Accettò di girare un film hard ma non era nelle condizioni psicofisiche per sostenere scene particolarmente forti. Sara Tommasi durante le riprese subì una violenza sessuale di gruppo per induzione.

E’quanto ha stabilito il Gup del tribunale di Salerno Renata Sessa, che ha condannato, per violenza sessuale di gruppo per induzione e in concorso, a due anni e dieci mesi il produttore del film hard “Confessioni private”, girato in un albergo di Buccino, Giuseppe Matera.

Il giudice ha accolto la richiesta del pm Elena Guarino nel processo che si è svolto con rito abbreviato, secondo la richiesta del produttore, che non è l’unico indagato per questa vicenda.
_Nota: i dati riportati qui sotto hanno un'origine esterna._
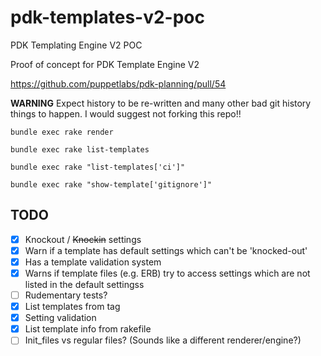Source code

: # pdk-templates-v2-poc
PDK Templating Engine V2 POC

Proof of concept for PDK Template Engine V2

https://github.com/puppetlabs/pdk-planning/pull/54

**WARNING** Expect history to be re-written and many other bad git history things to happen.  I would suggest not forking this repo!!


``` text
bundle exec rake render

bundle exec rake list-templates

bundle exec rake "list-templates['ci']"

bundle exec rake "show-template['gitignore']"
```

## TODO

- [x] Knockout / ~~Knockin~~ settings
- [x] Warn if a template has default settings which can't be 'knocked-out'
- [x] Has a template validation system
- [x] Warns if template files (e.g. ERB) try to access settings which are not listed in the default settingss
- [ ] Rudementary tests?
- [x] List templates from tag
- [x] Setting validation
- [x] List template info from rakefile
- [ ] Init_files vs regular files? (Sounds like a different renderer/engine?)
Giuseppe Matera, ai domiciliari ma con un permesso giornaliero per seguire la propria azienda, ha collaborato con la Procura salernitana consegnando anche un video girato in Ungheria per evitare la sua messa in commercio.
“È la pena più bassa possibile – hanno detto i difensori del produttore, gli avvocati Antonio Ciliberti e Claudio D’Amato – per questo reato”.

Soddisfazione è stata espressa dal legale della show girl, l’avvocato Saverio Campana. “Siamo soddisfatti – ha detto – perché con questa sentenza si è potuta accertare la verità”. Il giudice, che depositerà le motivazioni della sentenza entro 90 giorni, ha anche disposto il risarcimento da liquidarsi in separata sede.